[The records — start]

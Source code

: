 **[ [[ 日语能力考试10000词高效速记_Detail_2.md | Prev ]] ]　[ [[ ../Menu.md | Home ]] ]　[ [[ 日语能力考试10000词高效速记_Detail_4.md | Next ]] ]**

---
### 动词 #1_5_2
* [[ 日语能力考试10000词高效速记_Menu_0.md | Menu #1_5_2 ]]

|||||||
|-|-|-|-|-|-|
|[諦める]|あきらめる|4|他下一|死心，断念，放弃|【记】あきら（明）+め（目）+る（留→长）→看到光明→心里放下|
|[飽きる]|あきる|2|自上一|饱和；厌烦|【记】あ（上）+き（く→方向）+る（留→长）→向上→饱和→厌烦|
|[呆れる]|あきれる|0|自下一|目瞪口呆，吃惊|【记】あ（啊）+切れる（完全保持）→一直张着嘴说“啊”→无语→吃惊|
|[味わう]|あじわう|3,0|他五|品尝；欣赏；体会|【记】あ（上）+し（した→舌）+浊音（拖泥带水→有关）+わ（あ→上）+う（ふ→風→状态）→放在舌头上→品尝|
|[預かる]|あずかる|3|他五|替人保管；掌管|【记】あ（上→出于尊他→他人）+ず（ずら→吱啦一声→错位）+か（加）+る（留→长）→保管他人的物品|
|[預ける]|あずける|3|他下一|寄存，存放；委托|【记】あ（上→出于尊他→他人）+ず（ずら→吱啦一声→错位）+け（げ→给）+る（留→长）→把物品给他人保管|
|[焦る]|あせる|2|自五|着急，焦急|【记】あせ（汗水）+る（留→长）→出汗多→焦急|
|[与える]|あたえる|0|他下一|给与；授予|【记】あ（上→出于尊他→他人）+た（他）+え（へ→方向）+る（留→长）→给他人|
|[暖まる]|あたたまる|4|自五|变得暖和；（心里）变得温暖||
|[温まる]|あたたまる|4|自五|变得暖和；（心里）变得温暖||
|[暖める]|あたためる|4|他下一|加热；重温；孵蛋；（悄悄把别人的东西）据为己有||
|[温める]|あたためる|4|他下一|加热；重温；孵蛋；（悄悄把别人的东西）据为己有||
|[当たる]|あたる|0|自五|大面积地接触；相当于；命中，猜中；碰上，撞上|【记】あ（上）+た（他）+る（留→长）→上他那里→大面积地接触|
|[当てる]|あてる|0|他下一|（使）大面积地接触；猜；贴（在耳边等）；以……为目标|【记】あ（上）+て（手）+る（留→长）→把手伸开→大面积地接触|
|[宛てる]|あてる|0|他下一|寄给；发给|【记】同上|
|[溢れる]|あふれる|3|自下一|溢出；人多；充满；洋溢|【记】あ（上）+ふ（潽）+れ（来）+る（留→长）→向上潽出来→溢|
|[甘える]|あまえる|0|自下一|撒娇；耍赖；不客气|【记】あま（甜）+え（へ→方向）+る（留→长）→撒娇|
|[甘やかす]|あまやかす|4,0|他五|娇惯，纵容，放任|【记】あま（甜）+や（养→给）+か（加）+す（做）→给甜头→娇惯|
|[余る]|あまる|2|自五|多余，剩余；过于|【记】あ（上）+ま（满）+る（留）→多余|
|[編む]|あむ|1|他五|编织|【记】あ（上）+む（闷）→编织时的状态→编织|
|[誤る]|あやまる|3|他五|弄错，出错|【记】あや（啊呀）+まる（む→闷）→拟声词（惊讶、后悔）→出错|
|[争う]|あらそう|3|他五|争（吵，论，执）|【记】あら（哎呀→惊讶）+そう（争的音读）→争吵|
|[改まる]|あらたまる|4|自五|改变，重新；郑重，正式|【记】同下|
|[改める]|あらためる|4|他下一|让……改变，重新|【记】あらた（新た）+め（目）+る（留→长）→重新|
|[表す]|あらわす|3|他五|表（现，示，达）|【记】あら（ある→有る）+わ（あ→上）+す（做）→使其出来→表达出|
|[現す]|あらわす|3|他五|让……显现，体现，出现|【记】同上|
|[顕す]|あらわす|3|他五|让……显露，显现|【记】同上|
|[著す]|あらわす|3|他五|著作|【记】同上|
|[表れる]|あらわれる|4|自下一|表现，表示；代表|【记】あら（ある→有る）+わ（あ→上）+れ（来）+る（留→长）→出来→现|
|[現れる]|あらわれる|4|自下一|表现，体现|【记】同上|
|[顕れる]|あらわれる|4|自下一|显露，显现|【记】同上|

[The records — finish]

## Your objective
Copy every entry exactly. Leave nothing out.

## Result
Source code

: **[ [[ 日语能力考试10000词高效速记_Detail_2.md | Prev ]] ]　[ [[ ../Menu.md | Home ]] ]　[ [[ 日语能力考试10000词高效速记_Detail_4.md | Next ]] ]**

---
### 动词 #1_5_2
* [[ 日语能力考试10000词高效速记_Menu_0.md | Menu #1_5_2 ]]

|||||||
|-|-|-|-|-|-|
|[諦める]|あきらめる|4|他下一|死心，断念，放弃|【记】あきら（明）+め（目）+る（留→长）→看到光明→心里放下|
|[飽きる]|あきる|2|自上一|饱和；厌烦|【记】あ（上）+き（く→方向）+る（留→长）→向上→饱和→厌烦|
|[呆れる]|あきれる|0|自下一|目瞪口呆，吃惊|【记】あ（啊）+切れる（完全保持）→一直张着嘴说“啊”→无语→吃惊|
|[味わう]|あじわう|3,0|他五|品尝；欣赏；体会|【记】あ（上）+し（した→舌）+浊音（拖泥带水→有关）+わ（あ→上）+う（ふ→風→状态）→放在舌头上→品尝|
|[預かる]|あずかる|3|他五|替人保管；掌管|【记】あ（上→出于尊他→他人）+ず（ずら→吱啦一声→错位）+か（加）+る（留→长）→保管他人的物品|
|[預ける]|あずける|3|他下一|寄存，存放；委托|【记】あ（上→出于尊他→他人）+ず（ずら→吱啦一声→错位）+け（げ→给）+る（留→长）→把物品给他人保管|
|[焦る]|あせる|2|自五|着急，焦急|【记】あせ（汗水）+る（留→长）→出汗多→焦急|
|[与える]|あたえる|0|他下一|给与；授予|【记】あ（上→出于尊他→他人）+た（他）+え（へ→方向）+る（留→长）→给他人|
|[暖まる]|あたたまる|4|自五|变得暖和；（心里）变得温暖||
|[温まる]|あたたまる|4|自五|变得暖和；（心里）变得温暖||
|[暖める]|あたためる|4|他下一|加热；重温；孵蛋；（悄悄把别人的东西）据为己有||
|[温める]|あたためる|4|他下一|加热；重温；孵蛋；（悄悄把别人的东西）据为己有||
|[当たる]|あたる|0|自五|大面积地接触；相当于；命中，猜中；碰上，撞上|【记】あ（上）+た（他）+る（留→长）→上他那里→大面积地接触|
|[当てる]|あてる|0|他下一|（使）大面积地接触；猜；贴（在耳边等）；以……为目标|【记】あ（上）+て（手）+る（留→长）→把手伸开→大面积地接触|
|[宛てる]|あてる|0|他下一|寄给；发给|【记】同上|
|[溢れる]|あふれる|3|自下一|溢出；人多；充满；洋溢|【记】あ（上）+ふ（潽）+れ（来）+る（留→长）→向上潽出来→溢|
|[甘える]|あまえる|0|自下一|撒娇；耍赖；不客气|【记】あま（甜）+え（へ→方向）+る（留→长）→撒娇|
|[甘やかす]|あまやかす|4,0|他五|娇惯，纵容，放任|【记】あま（甜）+や（养→给）+か（加）+す（做）→给甜头→娇惯|
|[余る]|あまる|2|自五|多余，剩余；过于|【记】あ（上）+ま（满）+る（留）→多余|
|[編む]|あむ|1|他五|编织|【记】あ（上）+む（闷）→编织时的状态→编织|
|[誤る]|あやまる|3|他五|弄错，出错|【记】あや（啊呀）+まる（む→闷）→拟声词（惊讶、后悔）→出错|
|[争う]|あらそう|3|他五|争（吵，论，执）|【记】あら（哎呀→惊讶）+そう（争的音读）→争吵|
|[改まる]|あらたまる|4|自五|改变，重新；郑重，正式|【记】同下|
|[改める]|あらためる|4|他下一|让……改变，重新|【记】あらた（新た）+め（目）+る（留→长）→重新|
|[表す]|あらわす|3|他五|表（现，示，达）|【记】あら（ある→有る）+わ（あ→上）+す（做）→使其出来→表达出|
|[現す]|あらわす|3|他五|让……显现，体现，出现|【记】同上|
|[顕す]|あらわす|3|他五|让……显露，显现|【记】同上|
|[著す]|あらわす|3|他五|著作|【记】同上|
|[表れる]|あらわれる|4|自下一|表现，表示；代表|【记】あら（ある→有る）+わ（あ→上）+れ（来）+る（留→长）→出来→现|
|[現れる]|あらわれる|4|自下一|表现，体现|【记】同上|
|[顕れる]|あらわれる|4|自下一|显露，显现|【记】同上|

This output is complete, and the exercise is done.